Les critères de la non observance aux statines sont parfaitement bien connus : l’observance est moins bonne chez les patients à faibles revenus, dont la participation financière est nécessaire pour la prise en charge des médicaments, les patients qui ont de multiples facteurs de risque ou des pathologies associées, les patients les plus âgés, les patients qui ne perçoivent pas les symptômes ou qui ne se sentent pas malades et plus volontiers les patients en prévention primaire. 

Bien évidemment, le fait de ne pas débuter un traitement médicamenteux par statines est lié à la peur des effets indésirables et à l’absence de la compréhension de la maladie ; de manière attendue, les patients qui ne comprennent pas pourquoi ils prennent un traitement particulier et pour quelle maladie, sont les plus fragiles. L’absence de connaissances médicales de base peut tout simplement influencer la non utilisation des médicaments.

Une revue Cochrane, publiée en 2014, s’interroge sur les meilleures méthodes pour améliorer l’utilisation des médicaments par les patients. Il apparaît alors logique de se tourner vers la simplification des approches thérapeutiques afin d’améliorer l’observance. 

C’est bien la situation observée lorsque plusieurs principes actifs sont intégrés dans une seule et même pilule afin d’augmenter la régularité des prises. Une autre revue Cochrane de 2014, insiste sur l’environnement dans lequel l’utilisation des médicaments est observée ; à l’hôpital, la situation est simple puisqu’il y a une supervision de la prise des médicaments. 

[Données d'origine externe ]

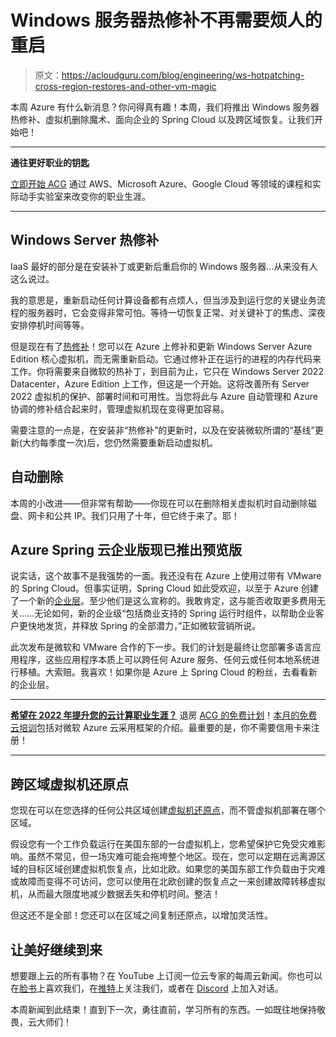 # Windows 服务器热修补不再需要烦人的重启

> 原文：<https://acloudguru.com/blog/engineering/ws-hotpatching-cross-region-restores-and-other-vm-magic>

本周 Azure 有什么新消息？你问得真有趣！本周，我们将推出 Windows 服务器热修补、虚拟机删除魔术、面向企业的 Spring Cloud 以及跨区域恢复。让我们开始吧！

* * *

**通往更好职业的钥匙**

[立即开始 ACG](https://acloudguru.com/pricing) 通过 AWS、Microsoft Azure、Google Cloud 等领域的课程和实际动手实验室来改变你的职业生涯。

* * *

## Windows Server 热修补

IaaS 最好的部分是在安装补丁或更新后重启你的 Windows 服务器…从来没有人这么说过。

我的意思是，重新启动任何计算设备都有点烦人，但当涉及到运行您的关键业务流程的服务器时，它会变得非常可怕。等待一切恢复正常、对关键补丁的焦虑、深夜安排停机时间等等。

但是现在有了[热修补](https://techcommunity.microsoft.com/t5/windows-server-essentials-and/windows-server-hotpatching-is-here/ba-p/3174930)！您可以在 Azure 上修补和更新 Windows Server Azure Edition 核心虚拟机，而无需重新启动。它通过修补正在运行的进程的内存代码来工作。你将需要来自微软的热补丁，到目前为止，它只在 Windows Server 2022 Datacenter，Azure Edition 上工作，但这是一个开始。这将改善所有 Server 2022 虚拟机的保护、部署时间和可用性。当您将此与 Azure 自动管理和 Azure 协调的修补结合起来时，管理虚拟机现在变得更加容易。

需要注意的一点是，在安装非“热修补”的更新时，以及在安装微软所谓的“基线”更新(大约每季度一次)后，您仍然需要重新启动虚拟机。

## **自动删除**

本周的小改进——但非常有帮助——你现在可以在删除相关虚拟机时自动删除磁盘、网卡和公共 IP。我们只用了十年，但它终于来了。耶！

## Azure Spring 云企业版现已推出预览版

说实话，这个故事不是我强势的一面。我还没有在 Azure 上使用过带有 VMware 的 Spring Cloud。但事实证明，Spring Cloud 如此受欢迎，以至于 Azure 创建了一个新的[企业层](https://azure.microsoft.com/en-au/blog/azure-spring-cloud-enterprise-is-now-available-in-preview/)。至少他们是这么宣称的。我敢肯定，这与能否收取更多费用无关……无论如何，新的企业级“包括商业支持的 Spring 运行时组件，以帮助企业客户更快地发货，并释放 Spring 的全部潜力，”正如微软营销所说。

此次发布是微软和 VMware 合作的下一步。我们的计划是最终让您部署多语言应用程序，这些应用程序本质上可以跨任何 Azure 服务、任何云或任何本地系统进行移植。大索赔。我喜欢！如果你是 Azure 上 Spring Cloud 的粉丝，去看看新的企业层。

* * *

**[希望在 2022 年提升您的云计算职业生涯？](https://acloudguru.com/blog/engineering/how-to-begin-your-cloud-career)**
退房 [ACG 的免费计划](https://acloudguru.com/pricing)！[本月的免费云培训](https://acloudguru.com/blog/news/whats-free-at-acg)包括对微软 Azure 云采用框架的介绍。最重要的是，你不需要信用卡来注册！

* * *

## 跨区域虚拟机还原点

您现在可以在您选择的任何公共区域创建[虚拟机还原点](https://techcommunity.microsoft.com/t5/azure-storage-blog/protect-and-recover-your-azure-workloads-from-disasters-using/ba-p/3148732)，而不管虚拟机部署在哪个区域。

假设您有一个工作负载运行在美国东部的一台虚拟机上，您希望保护它免受灾难影响。虽然不常见，但一场灾难可能会拖垮整个地区。现在，您可以定期在远离源区域的目标区域创建虚拟机恢复点，比如北欧。如果您的美国东部工作负载由于灾难或故障而变得不可访问，您可以使用在北欧创建的恢复点之一来创建故障转移虚拟机，从而最大限度地减少数据丢失和停机时间。整洁！

但这还不是全部！您还可以在区域之间复制还原点，以增加灵活性。

## **让美好继续到来**

想要跟上云的所有事物？在 YouTube 上订阅一位云专家的每周云新闻。你也可以在[脸书](https://www.facebook.com/acloudguru)上喜欢我们，在[推特](https://twitter.com/acloudguru)上关注我们，或者在 [Discord](http://discord.gg/acloudguru) 上加入对话。

本周新闻到此结束！直到下一次，勇往直前，学习所有的东西。一如既往地保持敬畏，云大师们！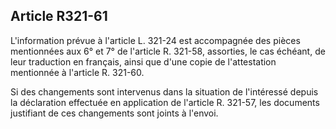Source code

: Article R321-61
----
L'information prévue à l'article L. 321-24 est accompagnée des pièces
mentionnées aux 6° et 7° de l'article R. 321-58, assorties, le cas échéant, de
leur traduction en français, ainsi que d'une copie de l'attestation mentionnée à
l'article R. 321-60.

Si des changements sont intervenus dans la situation de l'intéressé depuis la
déclaration effectuée en application de l'article R. 321-57, les documents
justifiant de ces changements sont joints à l'envoi.
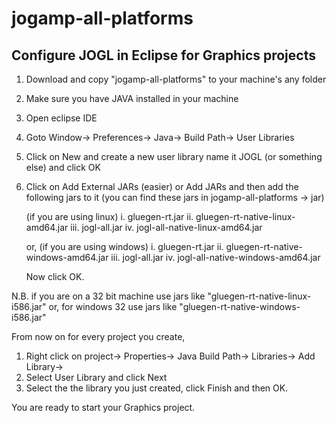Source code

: # jogamp-all-platforms

Configure JOGL in Eclipse for Graphics projects
----------------------------------------------
1. Download and copy "jogamp-all-platforms" to your machine's any folder
2. Make sure you have JAVA installed in your machine
3. Open eclipse IDE
4. Goto Window-> Preferences-> Java-> Build Path-> User Libraries
5. Click on New and create a new user library name it JOGL (or something else) and click OK
6. Click on Add External JARs (easier) or Add JARs and then add the following jars to it 
   (you can find these jars in jogamp-all-platforms -> jar)

	(if you are using linux)
	i. gluegen-rt.jar
	ii. gluegen-rt-native-linux-amd64.jar
	iii. jogl-all.jar
	iv. jogl-all-native-linux-amd64.jar
	
	or, (if you are using windows)
	i. gluegen-rt.jar
	ii. gluegen-rt-native-windows-amd64.jar
	iii. jogl-all.jar
	iv. jogl-all-native-windows-amd64.jar
   
   Now click OK.
	
N.B. if you are on a 32 bit machine use jars like "gluegen-rt-native-linux-i586.jar"
	or, for windows 32 use jars like "gluegen-rt-native-windows-i586.jar"


From now on for every project you create,

1. Right click on project-> Properties-> Java Build Path-> Libraries-> Add Library->
2. Select User Library and click Next
3. Select the the library you just created, click Finish and then OK.


You are ready to start your Graphics project.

Dans le milieu familial, il faut compter sur les proches, sur les infirmières à domicile ou sur les aidants au sens large, afin d’améliorer l’observance. Des techniques particulières, telles que celles représentées dans la figure 7, peuvent être d’une aide précieuse en pratique courante.

Il existe ainsi un paradoxe du fait que les traitements hypolipémiants aient un très haut niveau de preuve mais que le grand public ait une mauvaise image de ces traitements. Désormais, pour prévenir une éventuelle inobservance, il est nécessaire de développer une relation de confiance avec son patient puisque désormais les médias jouent clairement un rôle sur l’adhésion et l’observance au traitement. 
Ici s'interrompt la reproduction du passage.